Today, the Retail Industry Leaders Association (RILA) praised the Senate for passing a joint resolution (S.J. Res. 8) disapproving of the National Labor Relations Board's (NLRB) ambush elections rule. The resolution passed the Senate 53 to 46, and retailers are urging the House to quickly follow suit. Absent Congressional action, the rule is scheduled to go into effect on April 14.
"The NLRB's decision to dramatically shorten the period before a union election while limiting the issues and evidence that can be presented erodes employers' rights and denies employees access to critical information and time to consider the issues," said Kelly Kolb, vice president for government affairs. "In addition, this new rule will force employers to disclose the private phone numbers and email addresses of their employees, which raises significant privacy concerns for both parties."
The NLRB's own statistics show that the median time from petition to election is 38 days. Estimates suggest that the NLRB's ambush election decision could reduce that time to as little as 14 days, denying employees accesses to information from both sides before making their decision.
"Today's Senate vote is a victory for employers and workers that value an open and honest dialogue about workforce development," said Kolb. "Workers and employers shouldn't have their rights trampled by a politically motivated NLRB."

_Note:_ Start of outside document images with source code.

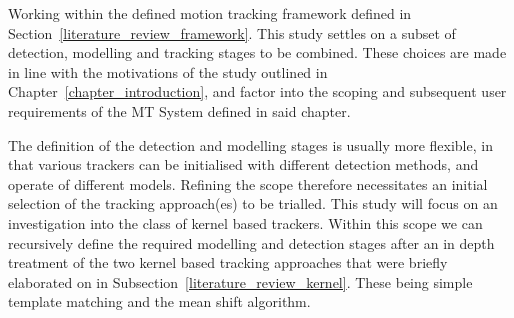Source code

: Working within the defined motion tracking framework defined in
Section~\ref{literature_review_framework}. This study settles on a subset of
detection, modelling and tracking stages to be combined. These choices are made
in line with the motivations of the study outlined in
Chapter~\ref{chapter_introduction}, and factor into the scoping and subsequent user
requirements of the MT System defined in said chapter.

The definition of the detection and modelling stages is usually more flexible,
in that various trackers can be initialised with different detection methods,
and operate of different models. Refining the scope therefore necessitates an initial
selection of the tracking approach(es) to be trialled. 
This study will focus on an investigation into the class of kernel based
trackers. Within this scope we can recursively define the required modelling and
detection stages after an in depth treatment of the two kernel based tracking
approaches that were briefly elaborated on in
Subsection~\ref{literature_review_kernel}. These being simple template matching
and the mean shift algorithm. 

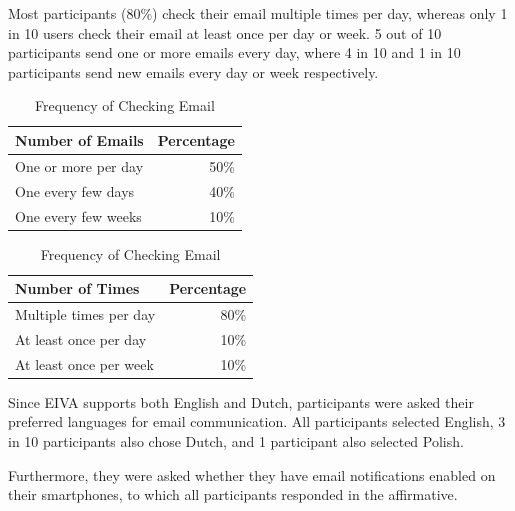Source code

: \documentclass{article}
\begin{document}
Most participants (80\%) check their email multiple times per day, whereas only 1 in 10 users check their email at least once per day or week. 5 out of 10 participants send one or more emails every day, where 4 in 10 and 1 in 10 participants send new emails every day or week respectively.

\begin{table}[!htb]
    \begin{minipage}{.5\linewidth}
   	 \caption{Frequency of Emails Sent}
      \centering
        \begin{tabular}{lr}
	        \hline
            \textbf{Number of Emails} & \textbf{Percentage} \\
            \hline
            One or more per day & 50\% \\
            One every few days & 40\% \\
            One every few weeks & 10\% \\
            \hline
        \end{tabular}
    \end{minipage}%
    \hspace{.1cm}
    \begin{minipage}{.5\linewidth}
      \centering
	    \caption{Frequency of Checking Email}
        \begin{tabular}{lr}
	        \hline
            \textbf{Number of Times} & \textbf{Percentage} \\
            \hline
            Multiple times per day & 80\% \\
            At least once per day & 10\% \\
            At least once per week & 10\% \\
            \hline
        \end{tabular}
    \end{minipage} 
\end{table}

Since EIVA supports both English and Dutch, participants were asked their preferred languages for email communication. All participants selected English, 3 in 10 participants also chose Dutch, and 1 participant also selected Polish.

Furthermore, they were asked whether they have email notifications enabled on their smartphones, to which all participants responded in the affirmative.
\end{document}
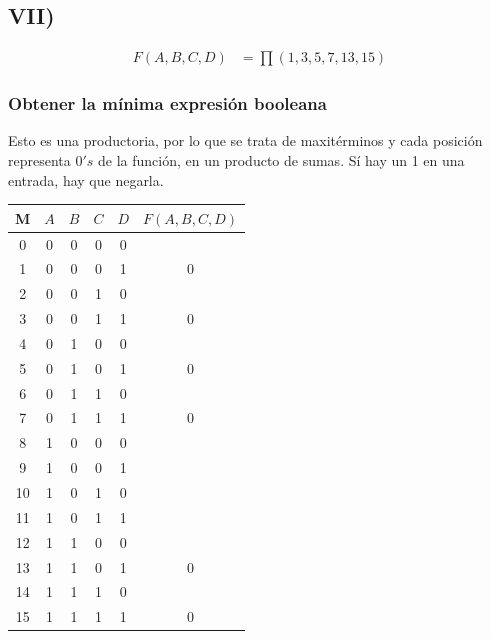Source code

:\subsection{VII)}

{\large\begin{align*}\displaystyle F(A, B, C, D) &= \prod(1, 3, 5, 7, 13, 15)\end{align*}}

\subsubsection{Obtener la mínima expresión booleana}
Esto es una productoria, por lo que se trata de maxitérminos y cada posición representa $0's$ de la función, en un producto de sumas. Sí hay un 1 en una entrada, hay que negarla.

\begin{center}
\begin{tabular}{c|cccc|c}
\rowcolor[HTML]{FFCCC9} 
\cellcolor[HTML]{9AFF99}M & $A$ & $B$ & $C$ & $D$ & \cellcolor[HTML]{FFFFC7}$F(A,B,C,D) $\\ \hline
0                         & 0   & 0   & 0   & 0   &                                  \\
1                         & 0   & 0   & 0   & 1   & 0                                \\
2                         & 0   & 0   & 1   & 0   &                                  \\
3                         & 0   & 0   & 1   & 1   & 0                                \\
4                         & 0   & 1   & 0   & 0   &                                  \\
5                         & 0   & 1   & 0   & 1   & 0                                \\
6                         & 0   & 1   & 1   & 0   &                                  \\
7                         & 0   & 1   & 1   & 1   & 0                                \\
8                         & 1   & 0   & 0   & 0   &                                  \\
9                         & 1   & 0   & 0   & 1   &                                  \\
10                        & 1   & 0   & 1   & 0   &                                  \\
11                        & 1   & 0   & 1   & 1   &                                  \\
12                        & 1   & 1   & 0   & 0   &                                  \\
13                        & 1   & 1   & 0   & 1   & 0                                \\
14                        & 1   & 1   & 1   & 0   &                                  \\
15                        & 1   & 1   & 1   & 1   & 0                               
\end{tabular}
\end{center}
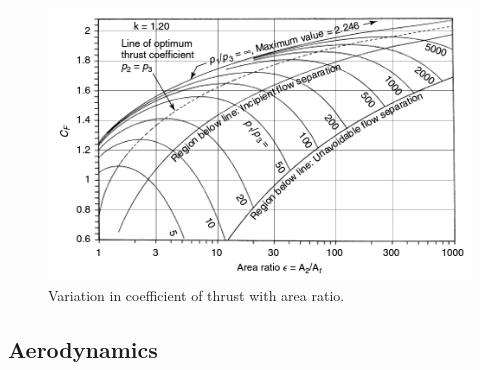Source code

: 		
		
		
		\begin{figure}[ht]
			\centering
			\includegraphics[width=0.7\linewidth]{"figures/3_vehicle_design/Thrust Coefficient - Arat"}
			\caption{Variation in coefficient of thrust with area ratio\cite{RPE}.}
			\label{fig:ThrustCoefficient-Arat}
		\end{figure}

		\subsection{Aerodynamics}\label{sec:thirdstageaero}
		
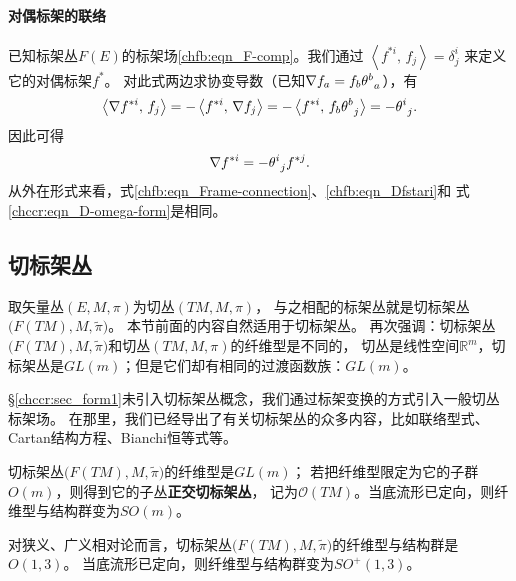 \paragraph{对偶标架的联络}
已知标架丛$F(E)$的标架场\eqref{chfb:eqn_F-comp}。我们通过
$\left< f^{*i} ,\, f_j\right> =\delta^i_j$
来定义它的对偶标架$f^{*}$。
对此式两边求协变导数（已知$\nabla f_a  =f_b \theta_{\hphantom{a}a}^{b}$），有
\begin{equation}
    \left< \nabla f^{*i} ,\, f_j\right> = - \left< f^{*i} ,\, \nabla f_j\right>
    =- \left< f^{*i} ,\, f_b \theta_{\hphantom{a}j}^{b} \right>
    =- \theta_{\hphantom{j}j}^{i}.
\end{equation} 
因此可得
\begin{equation}\label{chfb:eqn_Dfstari}
    \nabla f^{*i}=- \theta_{\hphantom{j}j}^{i} f^{*j} .
\end{equation}
从外在形式来看，式\eqref{chfb:eqn_Frame-connection}、\eqref{chfb:eqn_Dfstari}和
式\eqref{chccr:eqn_D-omega-form}是相同。








\subsection{切标架丛}\label{chfb:sec_tangent-frame-bundles}

取矢量丛$(E,M,\pi)$为切丛$(TM,M,\pi)$，
与之相配的标架丛就是切标架丛$\bigl(F(TM),M,\tilde{\pi}\bigr)$。
本节前面的内容自然适用于切标架丛。
再次强调：切标架丛$\bigl(F(TM),M,\tilde{\pi}\bigr)$和切丛$(TM,M,\pi)$的纤维型是不同的，
切丛是线性空间$\mathbb{R}^m$，切标架丛是$GL(m)$；但是它们却有相同的过渡函数族：$GL(m)$。



\S\ref{chccr:sec_form1}未引入切标架丛概念，我们通过标架变换的方式引入一般切丛标架场。
在那里，我们已经导出了有关切标架丛的众多内容，比如联络型式、Cartan结构方程、Bianchi恒等式等。

切标架丛$\bigl(F(TM),M,\tilde{\pi}\bigr)$的纤维型是$GL(m)$；
若把纤维型限定为它的子群$O(m)$，则得到它的子丛\textbf{正交切标架丛}，
记为$\mathcal{O}(TM)$。当底流形已定向，则纤维型与结构群变为$SO(m)$。

对狭义、广义相对论而言，切标架丛$\bigl(F(TM),M,\tilde{\pi}\bigr)$的纤维型与结构群是$O(1,3)$。
当底流形已定向，则纤维型与结构群变为$SO^{+}(1,3)$。



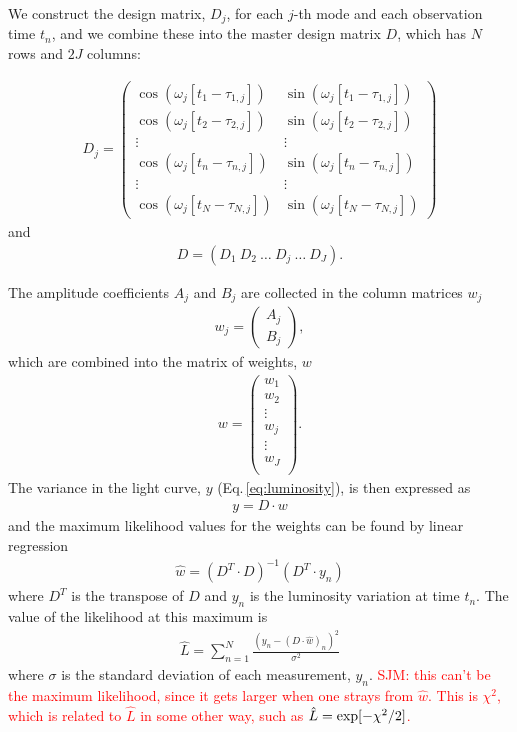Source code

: \documentclass[a4paper,fleqn,usenatbib]{mnras}
\newcommand{\red}{\textcolor{red} }
\begin{document}
We construct the design matrix, $D_j$, for each $j$-th mode and each observation time $t_n$, and we combine these into the master design matrix $D$, which has $N$ rows and $2J$ columns:

\begin{eqnarray}
D_j = \left( \begin{array}{cc}
	\cos (\omega_j[t_1 - \tau_{1,j}])& \sin (\omega_j[t_1 - \tau_{1,j}]) \\
	\cos (\omega_j[t_2 - \tau_{2,j}])& \sin (\omega_j[t_2 - \tau_{2,j}]) \\
	\vdots & \vdots\\
	\cos (\omega_j[t_n - \tau_{n,j}])& \sin (\omega_j[t_n - \tau_{n,j}]) \\
	\vdots & \vdots \\
	\cos (\omega_j[t_N - \tau_{N,j}])& \sin (\omega_j[t_N - \tau_{N,j}])
	\end{array}\right)
\label{eq:Dj}
\end{eqnarray}
and
\begin{eqnarray}
D = (D_1~D_2~\dots~D_j~\dots~D_J).
\label{eq:D}
\end{eqnarray}

The amplitude coefficients $A_j$ and $B_j$ are collected in the column matrices $w_j$
\begin{eqnarray}
w_j = \left( \begin{array}{c}
	A_j \\
	B_j
	\end{array} \right),
\label{eq:DW}
\end{eqnarray}
which are combined into the matrix of weights, $w$
\begin{eqnarray}
w = \left( \begin{array}{c}
	w_1 \\
	w_2 \\
	\vdots \\
	w_j \\
	\vdots \\
	w_J \\
	\end{array} \right).
\label{eq:w}
\end{eqnarray}
The variance in the light curve, $y$ (Eq.\,\ref{eq:luminosity}), is then expressed as
\begin{eqnarray}
y = D \cdot w
\label{eq:DW}
\end{eqnarray}
and the maximum likelihood values for the weights can be found by linear regression
\begin{eqnarray}
\hat w = (D^T \cdot D)^{-1}(D^T \cdot y_n)
\label{eq:What}
\end{eqnarray}
where $D^T$ is the transpose of $D$ and $y_n$ is the luminosity variation at time $t_n$. The value of the likelihood at this maximum is
\begin{eqnarray}
\hat L = \sum_{n=1}^N \frac{\left( y_n - (D\cdot \hat w)_n \right)^2}{\sigma^2}
\label{eq:chisq}
\end{eqnarray}
where $\sigma$ is the standard deviation of each measurement, $y_n$. \red{SJM: this can't be the maximum likelihood, since it gets larger when one strays from $\hat w$. This is $\chi^2$, which is related to $\hat L$ in some other way, such as $\hat L = {\rm exp}[-\chi^2/2]$.}
\end{document}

The resolution relies upon the Congressional Review Act to overturn the ambush elections decision. Unlike typical bills that require a supermajority of 60 votes in the Senate, the Congressional Review Act would require only a simple 51-vote majority to pass and would be considered under expedited procedures.
In a letter to lawmakers earlier this week, Kolb warned that if allowed to take effect, new ambush election rules could have a significant impact on hiring and workforce development in the retail sector.
"Retailers recognize the value of a workforce that is cross-trained, and employees appreciate the variety in their day-to-day work activities. It is especially important in the current economy, when many employees are looking for additional shifts, which are more available when free movement between departments can take place. If the recent NLRB decisions on ambush elections and micro-bargaining units are allowed to stand, today's front line employees will be denied the cross-training and advancement opportunities enjoyed by their predecessors," said Kolb.
RILA is the trade association of the world's largest and most innovative retail companies. RILA members include more than 200 retailers, product manufacturers, and service suppliers, which together account for more than $1.5 trillion in annual sales, millions of American jobs and more than 100,000 stores, manufacturing facilities and distribution centers domestically and abroad.